Microsoft’s CEO search loses its brightest star

As far as metaphors go, it’s by no means a stretch to say tech giant Microsoft (NASDAQ: MSFT)  is opening a new chapter, in more ways than one.

In the wake of longtime CEO Steve Ballmer’s announcement that he’ll be leaving Microsoft after 13 years at the helm of the software giant, Microsoft is in the midst of a high-profile search for a new CEO.

The search for a new leader is arguably the most important storyline to affect Microsoft in some time, as Ballmer’s replacement will be charged with crafting a grand new vision for the company. As with many high-profile CEO searches, Microsoft has no shortage of qualified candidates from which to choose.

However, news broke this week that Alan Mulally, CEO of Ford (NYSE: F) , and perhaps the odds-on favorite to land the Microsoft top spot, has removed his name from the list of potential candidates.

Microsoft is worse off for it.

Losing a good one

Mulally’s work at Ford has been nothing short of miraculous — the stuff of business legend.

Many viewed the move as a sign of desperation at the time. However, the combination of improvements to Ford’s business and the influx of fresh capital allowed Ford to weather, and ultimately emerge strong from, the absolutely brutal new-vehicle market during the Great Recession, while its two domestic rivals, General Motors and Chrysler, needed government lifelines to stay afloat. Mulally landed at Ford in 2006 after many successful years at aerospace giant Boeing. Almost immediately, he initiated several dramatic steps to fundamentally reshape Ford, including reworking Ford’s manufacturing and cost structure, as well as arranging US$23.6 billion  in loans to support those efforts.

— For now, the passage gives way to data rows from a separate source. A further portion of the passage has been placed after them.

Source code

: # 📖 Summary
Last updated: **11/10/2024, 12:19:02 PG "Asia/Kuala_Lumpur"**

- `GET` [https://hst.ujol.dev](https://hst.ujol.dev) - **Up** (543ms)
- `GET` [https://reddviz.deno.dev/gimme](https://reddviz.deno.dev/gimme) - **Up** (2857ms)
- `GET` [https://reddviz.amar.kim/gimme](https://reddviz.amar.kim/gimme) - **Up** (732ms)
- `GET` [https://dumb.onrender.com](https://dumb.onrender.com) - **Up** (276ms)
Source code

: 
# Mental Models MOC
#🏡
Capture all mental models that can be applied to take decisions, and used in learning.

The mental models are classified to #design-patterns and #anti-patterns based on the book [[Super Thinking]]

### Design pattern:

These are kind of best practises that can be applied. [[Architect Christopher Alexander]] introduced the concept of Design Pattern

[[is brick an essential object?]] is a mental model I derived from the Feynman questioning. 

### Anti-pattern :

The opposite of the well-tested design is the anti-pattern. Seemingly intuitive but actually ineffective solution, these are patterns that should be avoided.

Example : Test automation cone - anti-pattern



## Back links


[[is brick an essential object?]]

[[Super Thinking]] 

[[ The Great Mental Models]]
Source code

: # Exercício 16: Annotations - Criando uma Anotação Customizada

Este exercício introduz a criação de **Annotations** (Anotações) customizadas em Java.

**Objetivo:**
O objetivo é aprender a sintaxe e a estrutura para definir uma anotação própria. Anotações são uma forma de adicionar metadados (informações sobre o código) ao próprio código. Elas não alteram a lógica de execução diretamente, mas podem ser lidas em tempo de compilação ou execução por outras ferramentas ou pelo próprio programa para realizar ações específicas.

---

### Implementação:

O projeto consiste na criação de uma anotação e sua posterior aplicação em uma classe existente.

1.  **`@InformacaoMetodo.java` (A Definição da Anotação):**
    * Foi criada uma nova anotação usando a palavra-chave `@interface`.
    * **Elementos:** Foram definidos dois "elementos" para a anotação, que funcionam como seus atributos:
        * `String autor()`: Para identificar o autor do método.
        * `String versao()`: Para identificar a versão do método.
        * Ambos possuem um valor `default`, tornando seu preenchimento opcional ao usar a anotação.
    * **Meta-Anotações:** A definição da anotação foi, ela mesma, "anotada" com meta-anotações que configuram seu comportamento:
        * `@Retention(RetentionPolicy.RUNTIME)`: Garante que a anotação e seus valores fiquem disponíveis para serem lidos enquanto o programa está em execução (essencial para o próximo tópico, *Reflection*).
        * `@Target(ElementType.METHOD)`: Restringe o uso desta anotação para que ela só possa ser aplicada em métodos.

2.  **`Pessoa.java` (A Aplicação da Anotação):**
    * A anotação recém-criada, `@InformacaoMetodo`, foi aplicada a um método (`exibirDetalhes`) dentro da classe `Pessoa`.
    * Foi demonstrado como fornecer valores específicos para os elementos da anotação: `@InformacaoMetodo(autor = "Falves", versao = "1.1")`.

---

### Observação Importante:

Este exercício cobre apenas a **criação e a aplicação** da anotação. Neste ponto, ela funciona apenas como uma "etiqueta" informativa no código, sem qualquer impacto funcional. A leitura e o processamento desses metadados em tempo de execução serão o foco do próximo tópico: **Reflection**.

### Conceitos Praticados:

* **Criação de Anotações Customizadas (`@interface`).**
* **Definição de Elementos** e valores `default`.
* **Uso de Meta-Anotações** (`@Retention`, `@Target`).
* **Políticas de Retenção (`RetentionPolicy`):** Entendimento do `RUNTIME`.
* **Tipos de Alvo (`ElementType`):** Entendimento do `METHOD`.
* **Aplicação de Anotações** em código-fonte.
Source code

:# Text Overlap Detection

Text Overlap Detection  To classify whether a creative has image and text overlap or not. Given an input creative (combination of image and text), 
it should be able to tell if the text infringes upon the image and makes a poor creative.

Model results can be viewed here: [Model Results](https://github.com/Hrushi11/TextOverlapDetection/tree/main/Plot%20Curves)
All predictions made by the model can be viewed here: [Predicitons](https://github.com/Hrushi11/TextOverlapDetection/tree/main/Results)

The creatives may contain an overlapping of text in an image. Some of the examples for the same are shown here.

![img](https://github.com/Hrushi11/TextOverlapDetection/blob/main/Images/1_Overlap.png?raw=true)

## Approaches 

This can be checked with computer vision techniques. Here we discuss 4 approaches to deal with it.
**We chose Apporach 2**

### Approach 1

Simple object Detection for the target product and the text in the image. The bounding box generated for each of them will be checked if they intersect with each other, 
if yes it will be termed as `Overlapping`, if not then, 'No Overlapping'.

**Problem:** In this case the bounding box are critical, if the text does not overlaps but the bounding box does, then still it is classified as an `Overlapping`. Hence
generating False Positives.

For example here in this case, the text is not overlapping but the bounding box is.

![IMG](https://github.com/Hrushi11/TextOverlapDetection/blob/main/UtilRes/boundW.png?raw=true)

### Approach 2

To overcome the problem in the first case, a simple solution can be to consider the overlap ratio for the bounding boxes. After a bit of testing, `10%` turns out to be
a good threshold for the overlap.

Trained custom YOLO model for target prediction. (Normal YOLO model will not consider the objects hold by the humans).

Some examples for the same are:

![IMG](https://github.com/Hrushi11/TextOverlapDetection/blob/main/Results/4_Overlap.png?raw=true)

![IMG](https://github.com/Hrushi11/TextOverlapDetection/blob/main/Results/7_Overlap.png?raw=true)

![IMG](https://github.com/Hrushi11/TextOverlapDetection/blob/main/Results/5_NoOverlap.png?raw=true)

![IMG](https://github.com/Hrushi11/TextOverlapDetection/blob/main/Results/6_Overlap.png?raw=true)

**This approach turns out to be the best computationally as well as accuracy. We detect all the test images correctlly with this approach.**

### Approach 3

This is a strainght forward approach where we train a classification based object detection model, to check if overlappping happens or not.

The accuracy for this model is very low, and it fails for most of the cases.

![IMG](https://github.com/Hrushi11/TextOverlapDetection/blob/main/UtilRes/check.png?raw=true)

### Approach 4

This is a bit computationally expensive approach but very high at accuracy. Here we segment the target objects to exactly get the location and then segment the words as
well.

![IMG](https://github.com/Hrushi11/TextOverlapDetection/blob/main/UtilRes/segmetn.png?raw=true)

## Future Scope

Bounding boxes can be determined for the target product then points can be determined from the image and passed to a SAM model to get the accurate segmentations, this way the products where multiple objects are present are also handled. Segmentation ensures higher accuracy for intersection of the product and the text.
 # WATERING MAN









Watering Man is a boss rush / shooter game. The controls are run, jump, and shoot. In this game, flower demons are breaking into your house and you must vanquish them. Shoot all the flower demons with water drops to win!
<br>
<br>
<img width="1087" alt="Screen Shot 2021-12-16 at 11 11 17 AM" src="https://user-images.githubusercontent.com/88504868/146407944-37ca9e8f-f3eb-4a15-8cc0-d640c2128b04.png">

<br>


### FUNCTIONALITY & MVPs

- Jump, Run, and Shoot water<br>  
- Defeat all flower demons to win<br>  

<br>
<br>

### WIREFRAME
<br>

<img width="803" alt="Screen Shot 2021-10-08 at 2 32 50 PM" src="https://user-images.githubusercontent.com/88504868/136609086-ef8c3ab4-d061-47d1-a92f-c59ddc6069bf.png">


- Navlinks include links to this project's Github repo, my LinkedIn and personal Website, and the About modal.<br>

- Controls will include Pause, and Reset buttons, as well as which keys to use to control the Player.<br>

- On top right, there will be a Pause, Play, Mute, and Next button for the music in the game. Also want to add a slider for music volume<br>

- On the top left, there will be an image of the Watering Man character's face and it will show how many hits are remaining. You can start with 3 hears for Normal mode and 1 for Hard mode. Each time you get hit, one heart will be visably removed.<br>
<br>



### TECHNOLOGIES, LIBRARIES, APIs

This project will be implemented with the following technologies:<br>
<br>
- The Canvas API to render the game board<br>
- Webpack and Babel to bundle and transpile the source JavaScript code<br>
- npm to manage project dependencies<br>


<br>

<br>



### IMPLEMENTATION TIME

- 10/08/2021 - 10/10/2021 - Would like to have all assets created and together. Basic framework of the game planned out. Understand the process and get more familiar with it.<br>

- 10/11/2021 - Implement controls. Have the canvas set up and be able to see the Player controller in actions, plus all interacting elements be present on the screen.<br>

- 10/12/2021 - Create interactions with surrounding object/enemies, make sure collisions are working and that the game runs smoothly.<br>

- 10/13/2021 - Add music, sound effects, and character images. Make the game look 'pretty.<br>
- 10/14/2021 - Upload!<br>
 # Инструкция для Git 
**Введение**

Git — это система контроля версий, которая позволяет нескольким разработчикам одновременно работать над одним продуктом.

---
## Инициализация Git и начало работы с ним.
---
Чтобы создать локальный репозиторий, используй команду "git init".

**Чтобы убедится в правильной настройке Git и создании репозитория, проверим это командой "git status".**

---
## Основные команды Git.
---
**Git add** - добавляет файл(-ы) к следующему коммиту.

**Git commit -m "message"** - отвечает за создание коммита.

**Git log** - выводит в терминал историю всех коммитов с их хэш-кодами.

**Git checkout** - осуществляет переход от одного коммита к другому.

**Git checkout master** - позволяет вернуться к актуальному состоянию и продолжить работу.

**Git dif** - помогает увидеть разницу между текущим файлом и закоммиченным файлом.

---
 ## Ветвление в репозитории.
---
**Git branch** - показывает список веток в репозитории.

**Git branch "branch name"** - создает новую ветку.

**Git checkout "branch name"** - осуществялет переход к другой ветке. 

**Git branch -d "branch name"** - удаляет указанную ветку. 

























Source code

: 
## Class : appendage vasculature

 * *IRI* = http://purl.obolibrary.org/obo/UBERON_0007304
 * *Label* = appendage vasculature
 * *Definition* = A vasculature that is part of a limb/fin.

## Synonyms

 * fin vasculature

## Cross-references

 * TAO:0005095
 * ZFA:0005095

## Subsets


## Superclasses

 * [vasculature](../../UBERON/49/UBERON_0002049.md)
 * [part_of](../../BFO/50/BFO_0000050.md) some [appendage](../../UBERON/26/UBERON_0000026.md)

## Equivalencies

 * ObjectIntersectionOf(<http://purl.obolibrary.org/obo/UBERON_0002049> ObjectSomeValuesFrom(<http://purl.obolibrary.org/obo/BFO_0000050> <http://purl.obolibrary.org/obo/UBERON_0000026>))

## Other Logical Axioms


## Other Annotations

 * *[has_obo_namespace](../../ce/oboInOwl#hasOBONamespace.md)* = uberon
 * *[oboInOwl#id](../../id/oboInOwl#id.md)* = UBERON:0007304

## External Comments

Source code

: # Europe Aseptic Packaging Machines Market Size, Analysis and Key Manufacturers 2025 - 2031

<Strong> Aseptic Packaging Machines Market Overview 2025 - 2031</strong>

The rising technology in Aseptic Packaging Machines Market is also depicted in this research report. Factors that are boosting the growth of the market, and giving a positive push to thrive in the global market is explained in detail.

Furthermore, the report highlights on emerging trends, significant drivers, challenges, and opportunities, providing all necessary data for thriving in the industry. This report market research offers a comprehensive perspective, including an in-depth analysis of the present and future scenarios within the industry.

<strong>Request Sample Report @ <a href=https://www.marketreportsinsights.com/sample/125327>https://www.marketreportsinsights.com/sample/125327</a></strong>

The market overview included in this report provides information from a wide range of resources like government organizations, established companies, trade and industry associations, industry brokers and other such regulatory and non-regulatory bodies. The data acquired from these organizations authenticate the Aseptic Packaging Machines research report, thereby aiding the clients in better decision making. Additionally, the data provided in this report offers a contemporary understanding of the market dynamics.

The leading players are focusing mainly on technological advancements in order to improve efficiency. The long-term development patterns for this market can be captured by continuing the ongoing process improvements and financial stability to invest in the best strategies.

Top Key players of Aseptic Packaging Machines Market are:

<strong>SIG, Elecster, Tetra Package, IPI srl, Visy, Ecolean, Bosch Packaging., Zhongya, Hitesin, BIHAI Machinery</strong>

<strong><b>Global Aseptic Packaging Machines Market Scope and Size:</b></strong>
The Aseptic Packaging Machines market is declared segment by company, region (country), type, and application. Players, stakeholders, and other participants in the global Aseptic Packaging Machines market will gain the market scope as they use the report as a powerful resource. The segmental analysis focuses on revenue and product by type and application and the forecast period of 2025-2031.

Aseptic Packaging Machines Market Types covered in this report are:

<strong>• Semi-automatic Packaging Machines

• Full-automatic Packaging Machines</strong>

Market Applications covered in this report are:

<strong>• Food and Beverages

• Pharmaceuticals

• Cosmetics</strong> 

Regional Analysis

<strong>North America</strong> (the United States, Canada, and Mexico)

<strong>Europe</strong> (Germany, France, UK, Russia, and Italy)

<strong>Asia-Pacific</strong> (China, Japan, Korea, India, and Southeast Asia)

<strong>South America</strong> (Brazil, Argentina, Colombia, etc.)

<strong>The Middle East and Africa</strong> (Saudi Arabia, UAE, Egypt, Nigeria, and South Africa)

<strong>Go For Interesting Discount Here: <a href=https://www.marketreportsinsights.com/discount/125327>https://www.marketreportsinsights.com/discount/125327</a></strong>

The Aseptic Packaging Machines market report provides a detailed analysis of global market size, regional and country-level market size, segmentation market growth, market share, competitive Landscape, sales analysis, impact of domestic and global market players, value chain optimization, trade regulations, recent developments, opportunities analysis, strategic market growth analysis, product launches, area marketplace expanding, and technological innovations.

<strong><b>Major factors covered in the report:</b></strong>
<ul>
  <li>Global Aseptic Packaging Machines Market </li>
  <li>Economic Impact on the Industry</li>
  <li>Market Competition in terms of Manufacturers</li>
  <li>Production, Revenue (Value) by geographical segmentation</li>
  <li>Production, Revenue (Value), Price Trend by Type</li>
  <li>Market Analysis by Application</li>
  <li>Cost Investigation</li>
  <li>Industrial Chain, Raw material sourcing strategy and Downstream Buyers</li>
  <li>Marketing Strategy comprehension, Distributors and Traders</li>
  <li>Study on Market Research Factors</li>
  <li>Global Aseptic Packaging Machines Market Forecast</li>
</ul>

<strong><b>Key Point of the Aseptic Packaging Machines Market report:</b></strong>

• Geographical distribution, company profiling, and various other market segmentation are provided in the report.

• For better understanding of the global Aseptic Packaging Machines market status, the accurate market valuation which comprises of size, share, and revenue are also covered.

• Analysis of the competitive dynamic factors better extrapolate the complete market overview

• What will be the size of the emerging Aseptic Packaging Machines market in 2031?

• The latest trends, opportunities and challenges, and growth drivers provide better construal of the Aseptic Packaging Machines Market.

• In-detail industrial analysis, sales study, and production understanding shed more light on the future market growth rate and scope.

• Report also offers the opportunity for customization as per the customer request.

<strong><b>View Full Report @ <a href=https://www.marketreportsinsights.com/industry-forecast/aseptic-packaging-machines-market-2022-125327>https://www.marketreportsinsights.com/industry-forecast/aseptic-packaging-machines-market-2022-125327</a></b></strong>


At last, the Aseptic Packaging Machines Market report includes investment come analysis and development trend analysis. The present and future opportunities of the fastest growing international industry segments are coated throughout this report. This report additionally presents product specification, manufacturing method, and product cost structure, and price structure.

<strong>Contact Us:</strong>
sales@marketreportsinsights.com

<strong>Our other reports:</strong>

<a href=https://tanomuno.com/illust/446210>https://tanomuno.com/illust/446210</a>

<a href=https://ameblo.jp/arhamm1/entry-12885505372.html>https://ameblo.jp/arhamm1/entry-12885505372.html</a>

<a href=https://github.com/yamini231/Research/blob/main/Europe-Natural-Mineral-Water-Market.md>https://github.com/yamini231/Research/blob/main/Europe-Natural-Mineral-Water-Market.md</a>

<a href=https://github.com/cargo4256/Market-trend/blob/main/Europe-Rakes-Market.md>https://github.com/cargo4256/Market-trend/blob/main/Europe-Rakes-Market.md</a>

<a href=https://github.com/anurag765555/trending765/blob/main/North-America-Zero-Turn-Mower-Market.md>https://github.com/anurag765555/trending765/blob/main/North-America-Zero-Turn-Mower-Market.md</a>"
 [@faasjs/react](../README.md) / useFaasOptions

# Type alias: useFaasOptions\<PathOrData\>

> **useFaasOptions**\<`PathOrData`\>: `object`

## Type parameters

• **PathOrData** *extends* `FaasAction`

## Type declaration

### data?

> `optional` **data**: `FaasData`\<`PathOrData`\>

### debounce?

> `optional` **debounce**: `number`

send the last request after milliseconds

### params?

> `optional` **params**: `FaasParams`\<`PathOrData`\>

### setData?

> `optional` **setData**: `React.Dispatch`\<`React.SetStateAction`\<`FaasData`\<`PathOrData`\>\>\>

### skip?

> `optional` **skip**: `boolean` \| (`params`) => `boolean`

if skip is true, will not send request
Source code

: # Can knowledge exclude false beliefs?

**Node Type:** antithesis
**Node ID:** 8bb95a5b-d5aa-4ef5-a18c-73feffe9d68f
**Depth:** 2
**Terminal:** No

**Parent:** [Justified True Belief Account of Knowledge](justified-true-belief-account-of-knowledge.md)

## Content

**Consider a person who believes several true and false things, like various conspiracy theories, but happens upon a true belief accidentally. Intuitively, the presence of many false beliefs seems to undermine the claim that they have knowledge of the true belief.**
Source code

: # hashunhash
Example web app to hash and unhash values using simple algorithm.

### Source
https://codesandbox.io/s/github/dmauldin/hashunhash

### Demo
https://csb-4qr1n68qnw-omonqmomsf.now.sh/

All told, in his time as CEO, Ford’s profits have swung from a loss of US$12.6 billion in FY 2006 to profit of US$5.7 billion over the past 12 months. In the process, Ford’s stock has more than doubled, despite the Great Recession, more than doubling the performance of both the Dow Jones Industrial Average and S&P 500.

On to the next one

Unfortunately for Microsoft, Mulally announced this week that he plans to remain at Ford through at least the end of 2014.

With Microsoft hoping to conclude its CEO search by the end of 2013, although more realistically early 2014, Mulally’s decision to remain at Ford shifts Ballmer’s likely successor to one of several key inside candidates.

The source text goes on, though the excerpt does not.